Mis pies no pueden sostenerse voy deslizándome con Ariel sosteniéndome en el suelo, el cajón ya llegó al final del pozo y están a punto de colocar la arena sobre él, todo mi mundo da vueltas y me niego a quedar inconsciente.  

—Papá, no... —balbuceo, Sara y el abuelo se acercan a la tumba antes de que lancen la tierra sobre él y toman un puñado de ésta en sus manos y la dejan caer sobre mi padre, las lágrimas nublan mi vista y niego repetidas veces con la cabeza, esto no puede estar pasando, no puede— ¡Papá! —mi grito sale desgarrador cuando empiezan a cubrir con arena el cajón— Dios mío, ¿Por qué? No puedes llevarlo, no puedes. —Ariel me abraza y lo siento sollozar en silencio— No puedes irte papá, no lo hagas —mi voz ha bajado grandes escalas y el único que ahora puede oírme es Ariel quien me murmura palabras de aliento.
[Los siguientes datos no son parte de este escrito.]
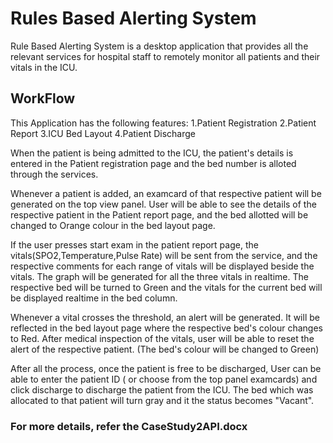 # Rules Based Alerting System
 Rule Based Alerting System is a desktop application that provides all the relevant services for hospital staff to remotely monitor all patients and their vitals in the ICU.
 
 ## WorkFlow
 This Application has the following features: 
 1.Patient Registration
 2.Patient Report
 3.ICU Bed Layout
 4.Patient Discharge
 
 When the patient is being admitted to the ICU, the patient's details is entered in the Patient registration page and the bed number is alloted through the services.
 
 Whenever a patient is added, an examcard of that respective patient will be generated on the top view panel. User will be able to see the details of the respective patient in the Patient report page, and the bed allotted will be changed to Orange colour in the bed layout page.
 
 If the user presses start exam in the patient report page, the vitals(SPO2,Temperature,Pulse Rate) will be sent from the service, and the respective comments for each range of vitals will be displayed beside the vitals. The graph will be generated for all the three vitals in realtime. The respective bed will be turned to Green and the vitals for the current bed will be displayed realtime in the bed column.
 
 Whenever a vital crosses the threshold, an alert will be generated. It will be reflected in the bed layout page where the respective bed's colour changes to Red. After medical inspection of the vitals, user will be able to reset the alert of the respective patient. (The bed's colour will be changed to Green)
 
 After all the process, once the patient is free to be discharged, User can be able to enter the patient ID ( or choose from the top panel examcards) and click discharge to discharge the patient from the ICU. The bed which was allocated to that patient will turn gray and it the status becomes "Vacant".
 
 
### For more details, refer the CaseStudy2API.docx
Sara abraza al abuelo y llora en sus hombros y veo a mamá tomando la mano de Marta y ocultar su rostro entre el hombro y el cuello de la madre de Max. Mi mejor amigo sin embargo se me acerca a Ariel y a mí y se sienta con nosotros en el suelo, me suelto de Ariel y abrazo a mi mejor amigo, el aire empieza a faltarme pero hago caso omiso a ello. Mi vista se llena de puntos negros y me cuesta respirar, sé que si no detengo mi ataque me voy a desmayar.  

Es todo tan doloroso. 

Cuando ya terminaron de colocar la arena en su lugar los hombres miran hacia nosotros con lástima y bajando la cabeza se retiran, las primeras gotas de lluvia empiezan a caer pero no me importa el miedo en estos momentos, solo quiero llorar y ver si así puedo calmar este dolor. Me suelto de Max y me levanto de suelo, camino hasta la tumba y vuelvo a desplomarme frente a ella.  

—Anne, vamos —dice Ariel luego de unos minutos,  yo solo niego y el agua de la lluvia empieza a empaparme a más no poder, solo miro la pila de arena que guardan con sigo el cuerpo del hombre que me engendró, que me cuidó y que me amó— Vamos, nena, te vas a enfermar —niego en silencio con la mirada perdida en una roca.  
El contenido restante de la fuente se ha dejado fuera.